50,000 Fans Can't Be Wrong

The Boston Globe

Friday, November 22, 2002

by Joan Anderman

Jeff, a house builder, crouches on the floor of his kitchen in Burlington, Vt., and tries to make sense of long-distance relationships. Gina and Susan from New Orleans sit around the dinner table laughing at indecipherable jokes. A 20-something man in Winston-Salem, N.C., reveals that his father officiated at a gay wedding as part of a funeral service for a performance artist.

Jeff has never met Gina and Susan, and the guy from North Carolina runs with a different crowd altogether. But these four people have something in common. Something big and important. Something that binds them more closely than geography and has been captured on film.

Ellis Paul slept on their sofas.

"In the early days I went out on the road and played to 15 people and didn't make any money," says Paul, one of folk music's most beloved singer-songwriters and a road warrior extraordinaire. "So I would ask the audience if anyone had space on a futon. Out of neccessity. Now I can get a home-cooked meal and a warm bed anywhere."

Over the course of 10 years crisscrossing the country with his guitar, Paul has acquired the kind of loyal devotees one normally associates with cult leaders - and he's done it without the deep-pocketed support of a major label (Paul records for Cambridge-based Rounder) or the broad reach of a high-powered promotional team. You will not see Ellis Paul strutting his stuff in a music video, nor are his songs in heavy (or medium or light) rotation on commercial radio.

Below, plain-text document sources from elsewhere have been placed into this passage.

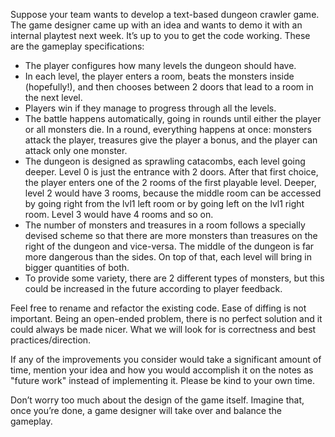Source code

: Suppose your team wants to develop a text-based dungeon crawler game. The game designer came up with an idea and wants to demo it with an internal playtest next week. It’s up to you to get the code working.
These are the gameplay specifications:

 - The player configures how many levels the dungeon should have.
 - In each level, the player enters a room, beats the monsters inside (hopefully!), and then chooses between 2 doors that lead to a room in the next level.
 - Players win if they manage to progress through all the levels.
 - The battle happens automatically, going in rounds until either the player or all monsters die. In a round, everything happens at once: monsters attack the player, treasures give the player a bonus, and the player can attack only one monster.
 - The dungeon is designed as sprawling catacombs, each level going deeper. Level 0 is just the entrance with 2 doors. After that first choice, the player enters one of the 2 rooms of the first playable level. Deeper, level 2 would have 3 rooms, because the middle room can be accessed by going right from the lvl1 left room or by going left on the lvl1 right room. Level 3 would have 4 rooms and so on.
 - The number of monsters and treasures in a room follows a specially devised scheme so that there are more monsters than treasures on the right of the dungeon and vice-versa. The middle of the dungeon is far more dangerous than the sides. On top of that, each level will bring in bigger quantities of both.
 - To provide some variety, there are 2 different types of monsters, but this could be increased in the future according to player feedback.

Feel free to rename and refactor the existing code. Ease of diffing is not important.
Being an open-ended problem, there is no perfect solution and it could always be made nicer. What we will look for is correctness and best practices/direction.

If any of the improvements you consider would take a significant amount of time, mention your idea and how you would accomplish it on the notes as "future work" instead of implementing it. Please be kind to your own time.

Don’t worry too much about the design of the game itself. Imagine that, once you’re done, a game designer will take over and balance the gameplay.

The secret to the 35-year-old musician's success is at once so intuitive and so counter to the idea of being an entertainer that one marvels at the simple, brash logic. Paul enters people's lives. It begins, of course, with songs. Paul's are literate and revealing. He tells stories, real stories, many collected from conversations he's had with the people he will later turn around and sing them to.

And therein lies the key. Paul - who plays at the Somerville Theatre tomorrow to celebrate the release of his new CD, "The Speed of Trees" - does more than offer his wares; he welcomes a reciprocal relationship with the rest of the world. He encourages a breaking down of the proverbial fourth wall that separates performer and audience. That sort of connection isn't uncommon in folk, where a sense of community infuses the music and the business with more intimacy than most popular genres allow. But Paul, by all accounts, has mastered the form.

"People seem to be changed after they see him," says Doe Phillips, an environmental lobbyist in Princeton, N.J. "It's a combination of the songwriting and singing, and a very personal rapport. He'll recite his own poetry while changing a broken string. He's just completely raw."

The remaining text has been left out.